CoBank sees a potential downside of U.S. animal ag exports to China. Tanner Ehmke is CoBank’s Knowledge Exchange manager. He tells Brownfield Ag News, “As they continue to expand their pork supply and their hog herd what that means, then, is less reliance on imports. So that’s going to be less imports of all animal proteins, really, from the United States, is what we’re anticipating.”

Coupled with an increase in feedstuffs, U.S. pork producers could see more pressure on their bottom line. Ehmke says all end users of grain are seeing their feeding margins compressed,

“The feed outlook in 2021, wherever you are in the U.S. if you’re buying grain, whether you’re feeding cattle, pigs, chickens, or whether you’re making ethanol – the cost of doing that is going to be going up. So, those margins are going to be compressed.”

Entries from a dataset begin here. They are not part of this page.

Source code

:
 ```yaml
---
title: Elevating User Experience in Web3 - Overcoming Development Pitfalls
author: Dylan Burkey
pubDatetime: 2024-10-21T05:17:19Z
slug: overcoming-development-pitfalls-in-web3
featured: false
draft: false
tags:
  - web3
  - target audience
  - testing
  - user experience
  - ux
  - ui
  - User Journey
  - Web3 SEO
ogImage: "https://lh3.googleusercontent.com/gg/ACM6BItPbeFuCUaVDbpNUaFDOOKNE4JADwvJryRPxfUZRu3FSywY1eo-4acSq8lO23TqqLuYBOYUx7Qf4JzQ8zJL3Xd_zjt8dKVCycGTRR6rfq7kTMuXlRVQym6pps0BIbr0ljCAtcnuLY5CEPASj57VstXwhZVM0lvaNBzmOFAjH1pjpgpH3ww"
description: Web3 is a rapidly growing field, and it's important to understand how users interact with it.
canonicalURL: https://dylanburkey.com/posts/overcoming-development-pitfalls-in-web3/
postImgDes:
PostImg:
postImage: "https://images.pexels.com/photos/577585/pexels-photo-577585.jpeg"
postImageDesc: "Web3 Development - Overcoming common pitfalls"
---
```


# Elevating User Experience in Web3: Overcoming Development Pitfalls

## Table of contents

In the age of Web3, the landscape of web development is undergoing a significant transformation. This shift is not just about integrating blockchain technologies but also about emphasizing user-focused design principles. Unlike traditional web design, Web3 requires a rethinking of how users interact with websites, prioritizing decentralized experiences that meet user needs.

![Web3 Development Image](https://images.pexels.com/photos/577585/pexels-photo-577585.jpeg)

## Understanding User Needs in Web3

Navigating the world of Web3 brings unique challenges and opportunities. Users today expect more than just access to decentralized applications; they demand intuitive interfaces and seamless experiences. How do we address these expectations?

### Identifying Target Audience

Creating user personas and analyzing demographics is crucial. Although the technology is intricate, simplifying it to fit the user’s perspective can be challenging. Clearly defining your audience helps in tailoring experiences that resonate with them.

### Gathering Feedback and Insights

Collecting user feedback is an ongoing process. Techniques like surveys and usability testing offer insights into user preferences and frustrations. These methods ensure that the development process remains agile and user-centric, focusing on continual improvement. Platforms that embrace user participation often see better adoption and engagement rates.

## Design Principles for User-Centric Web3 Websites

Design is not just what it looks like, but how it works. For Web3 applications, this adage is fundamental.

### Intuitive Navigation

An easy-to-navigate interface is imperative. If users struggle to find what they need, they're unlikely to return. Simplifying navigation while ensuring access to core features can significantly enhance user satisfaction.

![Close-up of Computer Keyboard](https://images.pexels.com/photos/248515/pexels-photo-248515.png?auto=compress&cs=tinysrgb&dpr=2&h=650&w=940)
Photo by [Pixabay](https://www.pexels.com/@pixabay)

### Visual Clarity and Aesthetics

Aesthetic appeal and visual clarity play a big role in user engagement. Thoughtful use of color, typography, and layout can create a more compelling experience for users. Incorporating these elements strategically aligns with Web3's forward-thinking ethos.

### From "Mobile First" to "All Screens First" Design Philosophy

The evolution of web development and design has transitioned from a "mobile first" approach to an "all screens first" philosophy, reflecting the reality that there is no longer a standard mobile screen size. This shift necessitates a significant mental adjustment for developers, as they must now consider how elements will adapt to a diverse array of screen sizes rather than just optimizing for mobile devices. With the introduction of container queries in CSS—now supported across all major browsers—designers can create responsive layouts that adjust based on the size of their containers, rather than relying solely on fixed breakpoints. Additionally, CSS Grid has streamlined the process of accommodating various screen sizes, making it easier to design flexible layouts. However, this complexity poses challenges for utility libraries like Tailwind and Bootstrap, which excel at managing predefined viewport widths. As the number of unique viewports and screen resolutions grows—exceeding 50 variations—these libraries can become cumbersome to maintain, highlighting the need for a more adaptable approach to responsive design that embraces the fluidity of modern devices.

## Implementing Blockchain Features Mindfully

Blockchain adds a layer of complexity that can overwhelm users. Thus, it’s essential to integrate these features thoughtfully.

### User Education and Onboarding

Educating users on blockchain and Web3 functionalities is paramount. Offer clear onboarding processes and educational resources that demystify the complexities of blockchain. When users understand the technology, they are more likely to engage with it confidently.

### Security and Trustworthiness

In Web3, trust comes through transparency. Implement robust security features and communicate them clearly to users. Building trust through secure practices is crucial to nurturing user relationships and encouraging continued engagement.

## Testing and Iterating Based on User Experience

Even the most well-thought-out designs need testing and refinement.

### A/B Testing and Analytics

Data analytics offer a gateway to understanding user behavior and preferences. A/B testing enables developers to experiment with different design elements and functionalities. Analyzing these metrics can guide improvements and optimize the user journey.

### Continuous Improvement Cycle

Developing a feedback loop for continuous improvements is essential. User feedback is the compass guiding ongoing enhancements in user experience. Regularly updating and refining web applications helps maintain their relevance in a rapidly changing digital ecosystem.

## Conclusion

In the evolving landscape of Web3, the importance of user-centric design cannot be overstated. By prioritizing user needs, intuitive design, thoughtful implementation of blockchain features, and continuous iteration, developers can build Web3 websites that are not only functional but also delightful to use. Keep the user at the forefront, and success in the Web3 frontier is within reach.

Ehmke says livestock producers will need to make cuts or find more revenue to navigate in 2021. And, he says there are still good profit margins in the futures market to manage price pressure, “And, so, while farmers, especially in the animal protein sector with hogs, if they have profitable margins right now that they can lock in their risk management tools – specifically with futures and options – they should be doing that.”

Ehmke says it’s going to be the nimble manager next year who is going to survive and thrive. Brownfield interviewed Ehmke during the National Association of Farm Broadcasting virtual convention.